Friday 10 August 2012

Cancer Ward III: Chemo, Op, Chemo

“Its an ill wind that blows nobody any good.” ― English proverb

Having fixed a date for my operation (March 15th 2012), the usual procedure in the UK is to proceed with some cycles of chemotherapy, in my case three cycles. A cycle is a period of 21 days, starting with one day in the hospital as an outpatient attached to the relevant chemical drips, and followed by the remaining period on cytotoxic (cell-killing) tablets. The side effects vary with the patient, but in my case were minimal. Unfortunately, the effects on the tumour were apparently minimal too, with no discernible reduction from its original large size (10 cms) at the end of the treatment. But it gave some guarantee of removing any outlying seeds of malignancy (metastasis). For example, some baso-carcinoma spots on my face – a very mild and non-lethal type of wart, seemed to disappear. But as my oncologist (Professor Hochhauser of UCLH) remarked, this is rather like a by-product of the NASA Space program producing a Teflon frying pan.

The actual operation, performed at St Marys Hospital by a 12-person team including 4 surgeons led by Professor George Hanna, lasted 11 1/2 hours. The operation was the venerable (1946) Ivor Lewis Oesophagectomy procedure which involves using part of the stomach to remodel the oesophagus. This was completely successful. I then spent some 3 days in Intensive Care, plus a further similar period in High Dependency and finally after about 9 days left for home.

It is normal practice in the UK to follow – at a decent interval! – the operation by a further series of adjuvant chemotherapy, just in case the surgeon has missed something, much to his annoyance but presumably suggested by the oncologist to put the surgeon in his place.
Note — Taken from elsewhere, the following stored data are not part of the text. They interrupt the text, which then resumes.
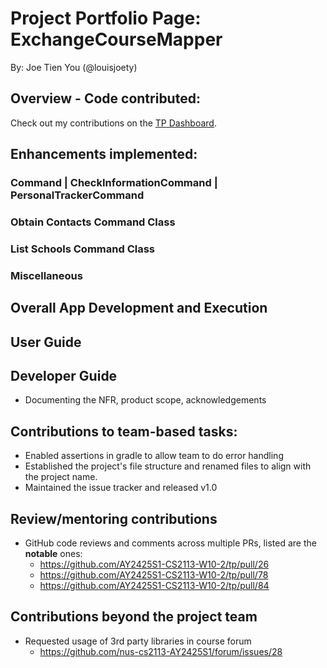 # Project Portfolio Page: ExchangeCourseMapper

By: Joe Tien You (@louisjoety)

## Overview - Code contributed:
 

Check out my contributions on the [TP Dashboard](https://nus-cs2113-ay2425s1.github.io/tp-dashboard/?search=louisjoety&sort=groupTitle%20dsc&sortWithin=title&since=2024-09-20&timeframe=commit&mergegroup=&groupSelect=groupByRepos&breakdown=false).

## Enhancements implemented:

### Command | CheckInformationCommand | PersonalTrackerCommand

### Obtain Contacts Command Class

### List Schools Command Class

### Miscellaneous

## Overall App Development and Execution

## User Guide

## Developer Guide
* Documenting the NFR, product scope, acknowledgements

## Contributions to team-based tasks:
* Enabled assertions in gradle to allow team to do error handling
* Established the project's file structure and renamed files to align with the project name.
* Maintained the issue tracker and released v1.0

## Review/mentoring contributions
* GitHub code reviews and comments across multiple PRs, listed are the **notable** ones:
  * https://github.com/AY2425S1-CS2113-W10-2/tp/pull/26
  * https://github.com/AY2425S1-CS2113-W10-2/tp/pull/78
  * https://github.com/AY2425S1-CS2113-W10-2/tp/pull/84

## Contributions beyond the project team
* Requested usage of 3rd party libraries in course forum
  * https://github.com/nus-cs2113-AY2425S1/forum/issues/28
I tolerated this series much less than the earlier pre-op series, being somewhat debilitated by the effects of the operation. And due to a depressed food intake – a gourmet appetite with a Gandhi capacity - I was not replacing good cells, such as blood haemoglobin, as rapidly as the chemo was killing them, and this necessitated blood transfusions.

One accidental effect of the operation was incidental bruising of a vocal cord which left me with a hopefully temporary but fairly long-term voice problem. But with my sinister gruff voice, bald pate and newly acquired black leather jacket, I now resemble mafia godfather Don Corleone, finally eliciting overdue respect, nay fear, from my family.

So it is an ill wind that does not blow some good.